BEGIN

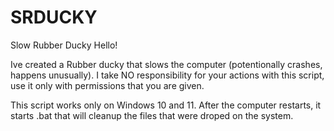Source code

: # SRDUCKY
Slow Rubber Ducky
Hello!

Ive created a Rubber ducky that slows the computer (potentionally crashes, happens unusually).
I take NO responsibility for your actions with this script, use it only with permissions that you are given.

This script works only on Windows 10 and 11.
After the computer restarts, it starts .bat that will cleanup the files that were droped on the system.

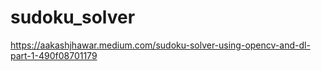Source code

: # sudoku_solver

https://aakashjhawar.medium.com/sudoku-solver-using-opencv-and-dl-part-1-490f08701179
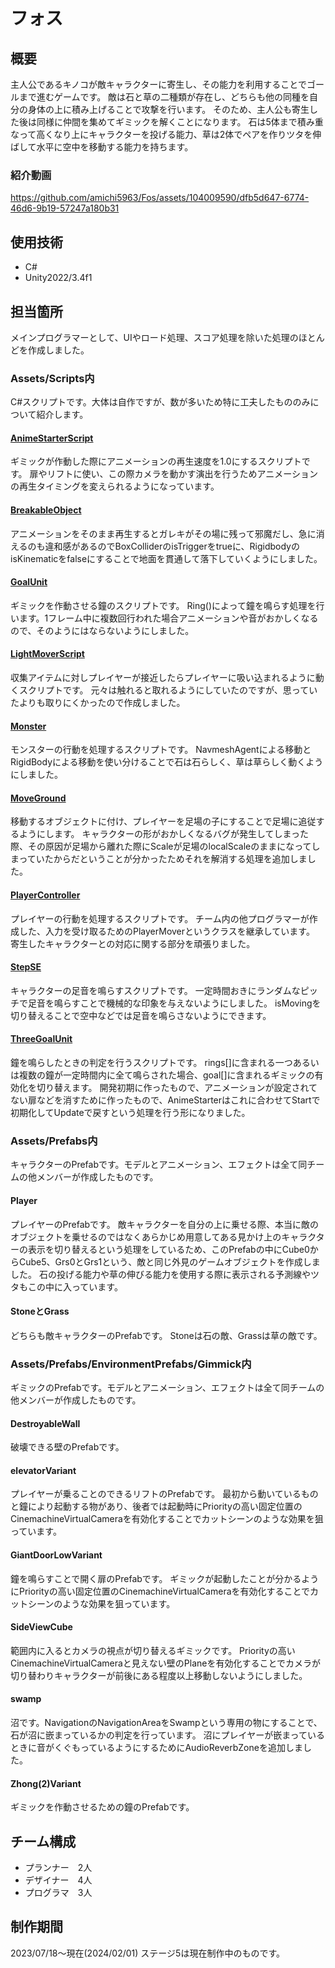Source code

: # フォス
## 概要
主人公であるキノコが敵キャラクターに寄生し、その能力を利用することでゴールまで進むゲームです。
敵は石と草の二種類が存在し、どちらも他の同種を自分の身体の上に積み上げることで攻撃を行います。
そのため、主人公も寄生した後は同様に仲間を集めてギミックを解くことになります。
石は5体まで積み重なって高くなり上にキャラクターを投げる能力、草は2体でペアを作りツタを伸ばして水平に空中を移動する能力を持ちます。
### 紹介動画


https://github.com/amichi5963/Fos/assets/104009590/dfb5d647-6774-46d6-9b19-57247a180b31


## 使用技術
- C#
- Unity2022/3.4f1
## 担当箇所
メインプログラマーとして、UIやロード処理、スコア処理を除いた処理のほとんどを作成しました。
### Assets/Scripts内
C#スクリプトです。大体は自作ですが、数が多いため特に工夫したもののみについて紹介します。
#### [AnimeStarterScript](Assets/Scripts/AnimeStarterScript.cs)
ギミックが作動した際にアニメーションの再生速度を1.0にするスクリプトです。
扉やリフトに使い、この際カメラを動かす演出を行うためアニメーションの再生タイミングを変えられるようになっています。
#### [BreakableObject](Assets/Scripts/BreakableObject.cs)
アニメーションをそのまま再生するとガレキがその場に残って邪魔だし、急に消えるのも違和感があるのでBoxColliderのisTriggerをtrueに、RigidbodyのisKinematicをfalseにすることで地面を貫通して落下していくようにしました。
#### [GoalUnit](Assets/Scripts/GoalUnit.cs)
ギミックを作動させる鐘のスクリプトです。
Ring()によって鐘を鳴らす処理を行います。1フレーム中に複数回行われた場合アニメーションや音がおかしくなるので、そのようにはならないようにしました。
#### [LightMoverScript](Assets/Scripts/LightMoverScript.cs)
収集アイテムに対しプレイヤーが接近したらプレイヤーに吸い込まれるように動くスクリプトです。
元々は触れると取れるようにしていたのですが、思っていたよりも取りにくかったので作成しました。
#### [Monster](Assets/Scripts/Monster.cs)
モンスターの行動を処理するスクリプトです。
NavmeshAgentによる移動とRigidBodyによる移動を使い分けることで石は石らしく、草は草らしく動くようにしました。
#### [MoveGround](Assets/Scripts/MoveGround.cs)
移動するオブジェクトに付け、プレイヤーを足場の子にすることで足場に追従するようにします。
キャラクターの形がおかしくなるバグが発生してしまった際、その原因が足場から離れた際にScaleが足場のlocalScaleのままになってしまっていたからだということが分かったためそれを解消する処理を追加しました。
#### [PlayerController](Assets/Scripts/PlayerController.cs)
プレイヤーの行動を処理するスクリプトです。
チーム内の他プログラマーが作成した、入力を受け取るためのPlayerMoverというクラスを継承しています。
寄生したキャラクターとの対応に関する部分を頑張りました。
#### [StepSE](Assets/Scripts/StepSE.cs)
キャラクターの足音を鳴らすスクリプトです。
一定時間おきにランダムなピッチで足音を鳴らすことで機械的な印象を与えないようにしました。
isMovingを切り替えることで空中などでは足音を鳴らさないようにできます。
#### [ThreeGoalUnit](Assets/Scripts/ThreeGoalUnit.cs)
鐘を鳴らしたときの判定を行うスクリプトです。
rings[]に含まれる一つあるいは複数の鐘が一定時間内に全て鳴らされた場合、goal[]に含まれるギミックの有効化を切り替えます。
開発初期に作ったもので、アニメーションが設定されてない扉などを消すために作ったもので、AnimeStarterはこれに合わせてStartで初期化してUpdateで戻すという処理を行う形になりました。
### Assets/Prefabs内
キャラクターのPrefabです。モデルとアニメーション、エフェクトは全て同チームの他メンバーが作成したものです。
#### Player
プレイヤーのPrefabです。
敵キャラクターを自分の上に乗せる際、本当に敵のオブジェクトを乗せるのではなくあらかじめ用意してある見かけ上のキャラクターの表示を切り替えるという処理をしているため、このPrefabの中にCube0からCube5、Grs0とGrs1という、敵と同じ外見のゲームオブジェクトを作成しました。
石の投げる能力や草の伸びる能力を使用する際に表示される予測線やツタもこの中に入っています。
#### StoneとGrass
どちらも敵キャラクターのPrefabです。
Stoneは石の敵、Grassは草の敵です。
### Assets/Prefabs/EnvironmentPrefabs/Gimmick内
ギミックのPrefabです。モデルとアニメーション、エフェクトは全て同チームの他メンバーが作成したものです。
#### DestroyableWall
破壊できる壁のPrefabです。
#### elevatorVariant
プレイヤーが乗ることのできるリフトのPrefabです。
最初から動いているものと鐘により起動する物があり、後者では起動時にPriorityの高い固定位置のCinemachineVirtualCameraを有効化することでカットシーンのような効果を狙っています。
#### GiantDoorLowVariant
鐘を鳴らすことで開く扉のPrefabです。
ギミックが起動したことが分かるようにPriorityの高い固定位置のCinemachineVirtualCameraを有効化することでカットシーンのような効果を狙っています。
#### SideViewCube
範囲内に入るとカメラの視点が切り替えるギミックです。
Priorityの高いCinemachineVirtualCameraと見えない壁のPlaneを有効化することでカメラが切り替わりキャラクターが前後にある程度以上移動しないようにしました。
#### swamp
沼です。NavigationのNavigationAreaをSwampという専用の物にすることで、石が沼に嵌まっているかの判定を行っています。
沼にプレイヤーが嵌まっているときに音がくぐもっているようにするためにAudioReverbZoneを追加しました。
#### Zhong(2)Variant
ギミックを作動させるための鐘のPrefabです。

## チーム構成
- プランナー　2人
- デザイナー　4人
- プログラマ　3人
## 制作期間
2023/07/18～現在(2024/02/01)
ステージ5は現在制作中のものです。
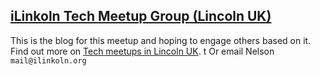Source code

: ## [iLinkoln Tech Meetup Group (Lincoln UK)](http://ilinkoln.org "iLinkoln Tech Meetup Group")
This is the blog for this meetup and hoping to engage others based on it.
Find out more on [Tech meetups in Lincoln UK](http://ilinkoln.org/ "Lincoln digital technology meetup group"). t
Or email Nelson `mail@ilinkoln.org`
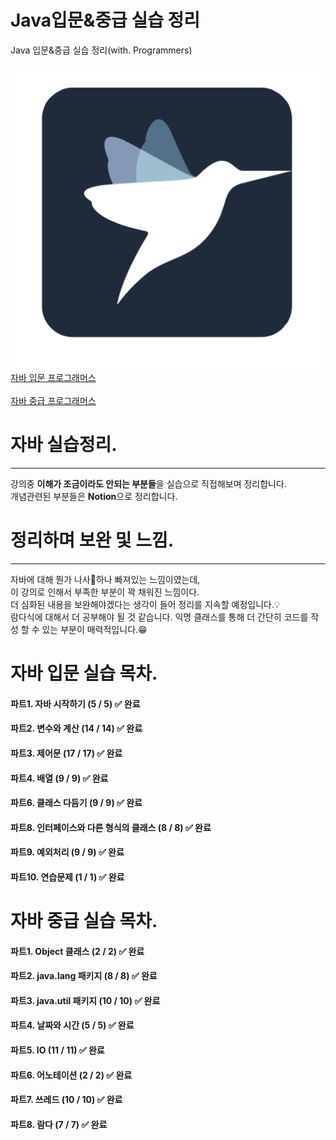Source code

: # Java입문&중급 실습 정리
Java 입문&중급 실습 정리(with. Programmers)<br>

![로고](./images/programmersLogo.png) <br>
[자바 입문 프로그래머스](https://programmers.co.kr/learn/courses/5) <br>
<br>
[자바 중급 프로그래머스](https://programmers.co.kr/learn/courses/9) 
# 자바 실습정리.
<hr>
강의중 <b>이해가 조금이라도 안되는 부분들</b>을 실습으로 직접해보며 정리합니다.<br>
개념관련된 부분들은 <b>Notion</b>으로 정리합니다.

# 정리하며 보완 및 느낌.
<hr>
자바에 대해 뭔가 나사🔩하나 빠져있는 느낌이였는데,</br>
이 강의로 인해서 부족한 부분이 꽉 채워진 느낌이다.</br>
더 심화된 내용을 보완해야겠다는 생각이 들어 정리를 지속할 예정입니다.💡</br>
람다식에 대해서 더 공부해야 될 것 같습니다. 익명 클래스를 통해 더 간단히 코드를 작성 할 수 있는 부분이 매력적입니다.😁


# 자바 입문 실습 목차.
#### 파트1. 자바 시작하기 (5 / 5) ✅ 완료
#### 파트2. 변수와 계산 (14 / 14) ✅ 완료
#### 파트3. 제어문 (17 / 17) ✅ 완료
#### 파트4. 배열 (9 / 9) ✅ 완료
#### 파트6. 클래스 다듬기 (9 / 9) ✅ 완료
#### 파트8. 인터페이스와 다른 형식의 클래스 (8 / 8) ✅ 완료
#### 파트9. 예외처리 (9 / 9) ✅ 완료
#### 파트10. 연습문제 (1 / 1) ✅ 완료


# 자바 중급 실습 목차.
#### 파트1. Object 클래스 (2 / 2) ✅ 완료
#### 파트2. java.lang 패키지 (8 / 8) ✅ 완료
#### 파트3. java.util 패키지 (10 / 10) ✅ 완료
#### 파트4. 날짜와 시간 (5 / 5) ✅ 완료
#### 파트5. IO (11 / 11) ✅ 완료
#### 파트6. 어노테이션 (2 / 2) ✅ 완료
#### 파트7. 쓰레드 (10 / 10) ✅ 완료
#### 파트8. 람다 (7 / 7) ✅ 완료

END

▶ _Work instruction_
Your task is to repeat exactly the lines from the beginning of the data to the line that contains "メインプログラマーとして、U", both ends included, leaving out pictures.

▶ _Answer section_
Source code

: # SRDUCKY
Slow Rubber Ducky
Hello!

Ive created a Rubber ducky that slows the computer (potentionally crashes, happens unusually).
I take NO responsibility for your actions with this script, use it only with permissions that you are given.

This script works only on Windows 10 and 11.
After the computer restarts, it starts .bat that will cleanup the files that were droped on the system.

Source code

: # sudoku_solver

https://aakashjhawar.medium.com/sudoku-solver-using-opencv-and-dl-part-1-490f08701179
Source code

: # フォス
## 概要
主人公であるキノコが敵キャラクターに寄生し、その能力を利用することでゴールまで進むゲームです。
敵は石と草の二種類が存在し、どちらも他の同種を自分の身体の上に積み上げることで攻撃を行います。
そのため、主人公も寄生した後は同様に仲間を集めてギミックを解くことになります。
石は5体まで積み重なって高くなり上にキャラクターを投げる能力、草は2体でペアを作りツタを伸ばして水平に空中を移動する能力を持ちます。
### 紹介動画


https://github.com/amichi5963/Fos/assets/104009590/dfb5d647-6774-46d6-9b19-57247a180b31


## 使用技術
- C#
- Unity2022/3.4f1
## 担当箇所
メインプログラマーとして、UIやロード処理、スコア処理を除いた処理のほとんどを作成しました。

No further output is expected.